Depending on how they are manufactured, each of these foods may contain actual detergent.

It’s in many everyday foods, and besides being disgusting to think about eating, it could be setting the stage for digestive ills, cardiovascular troubles and weight gain.


There’s growing evidence that certain particular ingredients in many processed foods may interfere with digestion, setting the stage for digestive illnesses, cardiovascular risk and weight gain. They’re called emulsifiers—a kind of detergent that’s added to improve texture and prolong shelf life. When food manufacturers remove fat from foods, they often add emulsifiers to create a smoother product.

The latest evidence: Two of the most common emulsifiers in our food supply—carboxymethylcellulose and polysorbate-80—can alter beneficial gut bacteria in nasty ways. We already reported on an earlier study that found that these compounds change the mucous membrane of the gut so that healthy bacteria leak out, triggering inflammation. This inflammation starts a chain reaction that could lead to diseases such as ulcerative colitis, Crohn’s disease and inflammatory bowel disease—as well as metabolic syndrome, which can lead to diabetes and heart disease.

Now in a new study, the same researchers at Georgia State University have found that the damage begins even before bacteria leak out of the gut. Using lab equipment that simulates the human gut, researchers added the two emulsifiers to the human gut bacteria. Markers for inflammation increased significantly.

The researchers then implanted the altered gut bacteria into gut-bacteria–free mice. Result: The mice developed intestinal inflammation and showed signs of metabolic syndrome.
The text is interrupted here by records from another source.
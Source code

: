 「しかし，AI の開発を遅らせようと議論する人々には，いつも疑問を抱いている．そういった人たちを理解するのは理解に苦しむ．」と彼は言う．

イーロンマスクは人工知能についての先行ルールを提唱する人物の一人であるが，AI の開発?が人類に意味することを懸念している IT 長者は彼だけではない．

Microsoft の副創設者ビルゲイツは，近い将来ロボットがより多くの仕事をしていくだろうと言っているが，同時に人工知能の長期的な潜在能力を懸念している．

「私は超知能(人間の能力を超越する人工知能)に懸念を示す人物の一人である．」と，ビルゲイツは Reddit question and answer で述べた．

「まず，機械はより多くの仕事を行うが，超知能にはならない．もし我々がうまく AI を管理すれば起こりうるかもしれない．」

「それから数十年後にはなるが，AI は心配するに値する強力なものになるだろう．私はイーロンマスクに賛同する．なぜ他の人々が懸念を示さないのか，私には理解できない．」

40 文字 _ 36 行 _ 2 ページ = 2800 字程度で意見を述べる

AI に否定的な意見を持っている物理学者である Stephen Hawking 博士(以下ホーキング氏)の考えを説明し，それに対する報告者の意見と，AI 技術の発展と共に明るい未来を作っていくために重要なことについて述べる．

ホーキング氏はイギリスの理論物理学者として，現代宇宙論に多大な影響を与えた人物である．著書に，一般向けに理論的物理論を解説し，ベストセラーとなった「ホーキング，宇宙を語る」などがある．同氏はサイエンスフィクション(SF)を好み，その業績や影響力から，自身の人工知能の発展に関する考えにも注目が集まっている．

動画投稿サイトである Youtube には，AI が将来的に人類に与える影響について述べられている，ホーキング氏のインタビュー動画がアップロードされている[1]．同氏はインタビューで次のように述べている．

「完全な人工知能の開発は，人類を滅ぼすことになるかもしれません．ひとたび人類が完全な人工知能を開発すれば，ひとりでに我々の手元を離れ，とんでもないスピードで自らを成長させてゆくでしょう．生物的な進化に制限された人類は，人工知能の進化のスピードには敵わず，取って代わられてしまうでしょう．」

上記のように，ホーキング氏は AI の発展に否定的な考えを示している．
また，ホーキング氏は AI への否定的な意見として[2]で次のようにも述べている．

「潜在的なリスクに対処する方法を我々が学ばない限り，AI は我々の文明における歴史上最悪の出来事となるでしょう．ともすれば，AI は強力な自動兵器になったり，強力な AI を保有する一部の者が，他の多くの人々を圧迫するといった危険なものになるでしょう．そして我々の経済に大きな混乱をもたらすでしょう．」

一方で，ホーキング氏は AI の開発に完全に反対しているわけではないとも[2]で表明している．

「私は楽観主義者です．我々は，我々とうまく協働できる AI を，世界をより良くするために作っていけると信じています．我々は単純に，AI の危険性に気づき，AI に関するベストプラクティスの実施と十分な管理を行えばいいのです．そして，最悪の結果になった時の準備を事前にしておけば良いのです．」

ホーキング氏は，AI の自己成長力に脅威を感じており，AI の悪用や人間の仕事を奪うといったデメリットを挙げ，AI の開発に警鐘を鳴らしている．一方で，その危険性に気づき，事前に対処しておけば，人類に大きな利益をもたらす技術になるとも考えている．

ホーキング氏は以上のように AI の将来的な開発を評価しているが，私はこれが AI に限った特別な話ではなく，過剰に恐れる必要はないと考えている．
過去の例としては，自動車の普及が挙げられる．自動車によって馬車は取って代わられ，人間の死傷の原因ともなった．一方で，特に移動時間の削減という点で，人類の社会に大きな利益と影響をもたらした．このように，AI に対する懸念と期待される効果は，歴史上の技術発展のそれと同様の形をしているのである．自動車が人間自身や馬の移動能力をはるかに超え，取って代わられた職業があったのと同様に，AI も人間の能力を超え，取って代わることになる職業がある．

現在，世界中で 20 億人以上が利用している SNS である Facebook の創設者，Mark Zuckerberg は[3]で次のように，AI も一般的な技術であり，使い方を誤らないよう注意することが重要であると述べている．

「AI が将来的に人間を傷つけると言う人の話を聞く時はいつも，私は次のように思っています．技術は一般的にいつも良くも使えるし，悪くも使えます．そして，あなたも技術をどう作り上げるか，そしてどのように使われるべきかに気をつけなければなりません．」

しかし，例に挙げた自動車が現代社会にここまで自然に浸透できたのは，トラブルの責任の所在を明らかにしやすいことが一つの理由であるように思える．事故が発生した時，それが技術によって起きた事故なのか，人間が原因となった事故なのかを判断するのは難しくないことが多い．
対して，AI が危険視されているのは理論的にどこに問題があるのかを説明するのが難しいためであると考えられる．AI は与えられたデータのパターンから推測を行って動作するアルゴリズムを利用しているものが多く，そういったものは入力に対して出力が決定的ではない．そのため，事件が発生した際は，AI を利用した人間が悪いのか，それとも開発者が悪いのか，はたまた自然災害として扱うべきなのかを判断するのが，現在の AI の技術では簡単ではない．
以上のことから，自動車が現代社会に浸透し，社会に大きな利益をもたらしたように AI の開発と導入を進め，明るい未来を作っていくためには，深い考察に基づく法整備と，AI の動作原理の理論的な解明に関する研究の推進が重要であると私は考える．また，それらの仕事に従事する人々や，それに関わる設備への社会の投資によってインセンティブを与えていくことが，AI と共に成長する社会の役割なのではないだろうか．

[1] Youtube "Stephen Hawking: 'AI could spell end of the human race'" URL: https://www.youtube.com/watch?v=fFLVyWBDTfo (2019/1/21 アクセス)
It’s still early research, to be sure—human studies are planned—and there’s no way to know yet how important a role these ingredients actually play in these common diseases.

It’s not known whether other emulsifiers have similar negative effects. However, carrageenan, a gum that is also commonly used as an emulsifier, has been linked in other animal studies to gut inflammation.

But the research is enough to make us read labels pretty carefully—at least for a start. For instance, these two additives, which are labeled as safe for food by the FDA, go by a variety of names…

  • Carboxymethylcellulose is also known as cellulose gum, carboxymethyl cellulose, sodium carboxymethyl cellulose, CMC, modified cellulose and cellulose gel.
  • Polysorbate 80 is also known as polyoxythylene sorbitan mono-oleate and Tween 80.

However, even careful label reading can only take you so far, since possible gut-harming emulsifiers lurk in many processed foods. The easiest way to play it safe? Choose minimally processed foods that contain only ingredients you recognize. You can find ice cream that contains just cream, milk and sugar, for example. And when it comes to peanut butter, whether smooth or crunchy, look for those that contain just peanuts, or peanuts and salt.